Enfin, la pédagogie que j’ai développée en France est primordiale pour travailler en Afrique subsaharienne. La façon dont je parle, l’importance de la patience et l’empathie sont des qualités indispensables. Le tout sans les prendre pour des cons car ce sont des joueurs passionnés et intelligents !
Et justement pour discuter avec eux, par quelle langue vous passez ?
Le Français, c’est la langue officielle de l’administration. Mais les jeunes ne maîtrisent pas le français comme les plus vieux. Certains parlent le somali, un dialecte local. Mais les joueurs s’entraident pour traduire les mots qu’ils ne comprennent pas. Et je parle aussi anglais, ce qui permet de me faire comprendre.

Vous allez participer aux qualifications de la Coupe du Monde 2022, une première dans l’histoire de Djibouti. Dans votre groupe, on retrouve l’Algérie, championne d’Afrique en titre, le Niger et le Burkina Faso. La tâche ne s’annonce pas facile…
On est le petit poucet de toutes les équipes africaines. Y être c’est déjà énorme. Je ne vais jamais parler de pression, on ne va pas être déçu si on perd un match. L’équipe est très jeune, moins de 24 ans de moyenne d’âge et un seul trentenaire ! Il ne faut pas perdre notre football. On va essayer de mettre en place ce qui fait notre force. Ces matchs doivent aussi servir à prendre de l’expérience. C’est l’objectif principal : mettre en place notre projet (relance courte, sous pression par exemple) peu importe l’adversaire et voir combien de temps on est capable de tenir.
On va jouer chaque match pour gagner, on ne va rien bâcler et jouer notre chance à fond. C’est l’occasion d’accélérer notre progression et d’avoir une exposition médiatique plus importante que d’habitude. Pour certains joueurs, ces matchs seront la chance de leur vie pour montrer ce dont ils sont capables. Une grande performance au cours d’un de ces matchs peut leur offrir des opportunités incroyables !

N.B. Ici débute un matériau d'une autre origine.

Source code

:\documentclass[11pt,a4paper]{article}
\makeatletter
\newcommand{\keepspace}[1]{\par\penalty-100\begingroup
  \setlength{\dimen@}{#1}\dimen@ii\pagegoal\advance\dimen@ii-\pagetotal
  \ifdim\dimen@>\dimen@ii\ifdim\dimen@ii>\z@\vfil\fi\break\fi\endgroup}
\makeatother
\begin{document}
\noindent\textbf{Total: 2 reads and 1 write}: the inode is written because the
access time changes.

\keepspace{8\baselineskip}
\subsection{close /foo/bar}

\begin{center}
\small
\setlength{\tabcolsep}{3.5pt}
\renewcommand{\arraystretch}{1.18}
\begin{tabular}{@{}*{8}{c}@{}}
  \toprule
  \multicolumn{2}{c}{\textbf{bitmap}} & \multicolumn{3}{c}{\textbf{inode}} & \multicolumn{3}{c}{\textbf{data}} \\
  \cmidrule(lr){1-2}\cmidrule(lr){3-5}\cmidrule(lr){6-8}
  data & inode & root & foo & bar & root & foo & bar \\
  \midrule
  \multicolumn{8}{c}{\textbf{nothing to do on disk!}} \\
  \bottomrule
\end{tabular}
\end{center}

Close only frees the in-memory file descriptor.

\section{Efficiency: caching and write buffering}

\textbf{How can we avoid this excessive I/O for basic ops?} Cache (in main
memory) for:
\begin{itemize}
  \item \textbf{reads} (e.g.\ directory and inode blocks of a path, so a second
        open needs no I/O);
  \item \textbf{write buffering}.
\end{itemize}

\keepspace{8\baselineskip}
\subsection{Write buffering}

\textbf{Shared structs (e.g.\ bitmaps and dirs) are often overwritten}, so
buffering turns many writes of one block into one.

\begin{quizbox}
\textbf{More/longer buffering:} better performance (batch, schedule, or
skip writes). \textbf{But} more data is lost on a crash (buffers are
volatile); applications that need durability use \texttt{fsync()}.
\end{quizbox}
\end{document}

Vous suivez le foot européen je suppose. Quelles sont les équipes que vous suivez ?
Je ne regarde pas le foot avec les yeux d’un supporter. Je m’intéresse aux équipes avec un projet de jeu et une tactique proche de ce que je peux mettre en place. Du coup, je suis attentivement l’Atalanta, Mönchenglacach, Leipzig, Séville et Villareal. Je suis admiratif de Pep Guardiola, notamment sur les remontées de balles depuis le gardien. Et bien sûr, je rate aucun match du Leeds de Bielsa !

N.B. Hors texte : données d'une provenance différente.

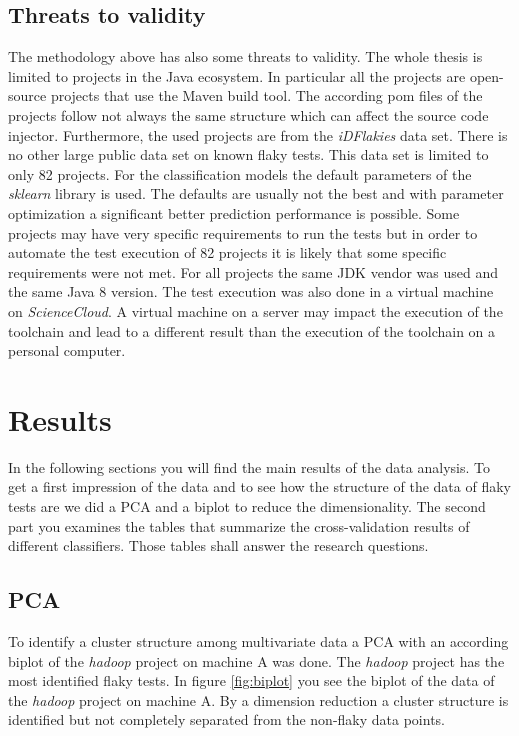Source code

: \documentclass{seal_thesis}
\begin{document}
\section{Threats to validity}
The methodology above has also some threats to validity. The whole thesis is limited to projects in the Java ecosystem. In particular all the projects are open-source projects that use the Maven build tool. The according pom files of the projects follow not always the same structure which can affect the source code injector. Furthermore, the used projects are from the \textit{iDFlakies} data set. There is no other large public data set on known flaky tests. This data set is limited to only 82 projects. For the classification models the default parameters of the \textit{sklearn} library is used. The defaults are usually not the best and with parameter optimization a significant better prediction performance is possible. Some projects may have very specific requirements to run the tests but in order to automate the test execution of 82 projects it is likely that some specific requirements were not met. For all projects the same JDK vendor was used and the same Java 8 version. The test execution was also done in a virtual machine on \textit{ScienceCloud}. A virtual machine on a server may impact the execution of the toolchain and lead to a different result than the execution of the toolchain on a personal computer. 




\chapter{Results}
In the following sections you will find the main results of the data analysis. To get a first impression of the data and to see how the structure of the data of flaky tests are  we did a PCA and a biplot to reduce the dimensionality. The second part you examines the tables that summarize the cross-validation results of different classifiers. Those tables shall answer the research questions.
\section{PCA}
To identify a cluster structure among multivariate data a PCA with an according biplot of the \textit{hadoop} project on machine A was done. The \textit{hadoop} project has the most identified flaky tests. In figure \ref{fig:biplot} you see the biplot  of the data of the \textit{hadoop} project on machine A. By a dimension reduction a cluster structure is identified but not completely separated from the non-flaky data points. \\ 
\end{document}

Mais vous n’avez pas une équipe de cœur ?
Non pas vraiment, j’étais abonné aux Girondins mais ça s’est arrêté là. Je regarde surtout avec un intérêt professionnel en m’intéressant à ce qui marche. Par exemple, j’aime beaucoup la manière dont Jürgen Klopp a construit Liverpool ces dernières années. Il a franchi des paliers et ça m’intéresse de comprendre comment il a fait. Il est important de se détacher du regard du supporter pour progresser. Être objectif est plus que nécessaire dans la compréhension des équipes.

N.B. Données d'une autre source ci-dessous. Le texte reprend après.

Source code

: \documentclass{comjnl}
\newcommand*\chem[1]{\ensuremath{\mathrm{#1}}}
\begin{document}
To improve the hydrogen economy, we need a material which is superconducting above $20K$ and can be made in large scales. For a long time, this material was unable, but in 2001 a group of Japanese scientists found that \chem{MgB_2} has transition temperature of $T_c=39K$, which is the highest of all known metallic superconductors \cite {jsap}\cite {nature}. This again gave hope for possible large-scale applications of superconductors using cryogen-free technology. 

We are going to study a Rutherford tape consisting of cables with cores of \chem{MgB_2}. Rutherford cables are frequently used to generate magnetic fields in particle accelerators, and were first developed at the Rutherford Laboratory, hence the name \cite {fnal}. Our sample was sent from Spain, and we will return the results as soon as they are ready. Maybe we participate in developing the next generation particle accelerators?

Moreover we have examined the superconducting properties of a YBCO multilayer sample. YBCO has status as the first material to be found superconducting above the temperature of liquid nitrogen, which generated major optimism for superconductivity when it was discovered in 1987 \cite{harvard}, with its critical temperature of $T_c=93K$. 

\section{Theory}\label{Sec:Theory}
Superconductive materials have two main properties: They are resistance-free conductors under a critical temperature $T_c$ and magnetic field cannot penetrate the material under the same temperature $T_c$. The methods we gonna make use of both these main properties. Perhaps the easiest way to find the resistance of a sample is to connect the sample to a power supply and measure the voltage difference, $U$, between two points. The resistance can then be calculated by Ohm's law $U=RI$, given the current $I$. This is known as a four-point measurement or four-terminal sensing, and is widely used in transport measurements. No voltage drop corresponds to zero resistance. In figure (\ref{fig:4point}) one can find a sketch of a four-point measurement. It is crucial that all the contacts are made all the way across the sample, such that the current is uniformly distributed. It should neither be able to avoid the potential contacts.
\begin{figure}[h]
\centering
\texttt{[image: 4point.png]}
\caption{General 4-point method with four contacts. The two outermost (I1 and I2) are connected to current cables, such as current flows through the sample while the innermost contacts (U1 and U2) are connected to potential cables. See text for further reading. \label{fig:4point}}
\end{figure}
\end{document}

Comment la pandémie de COVID-19 a-t-elle influencé votre année 2020 ?
La vie est revenue à la normale, il n’y a presque plus de masques ni de gestes barrières. C’est le charme africain ! Il y a eu un confinement comme en France mais c’est un petit pays donc il a été facile de fermer les frontières. Du coup j’ai été bloqué là bas et je n’ai pas pu rentrer voir ma famille pendant 3 mois. D’un point de vue foot, le championnat a repris en août, d’abord sans public. Au final, l’impact a été minime puisque seuls les matchs de mars et avril ont été annulés. Il fait trop chaud pour jouer durant l’été.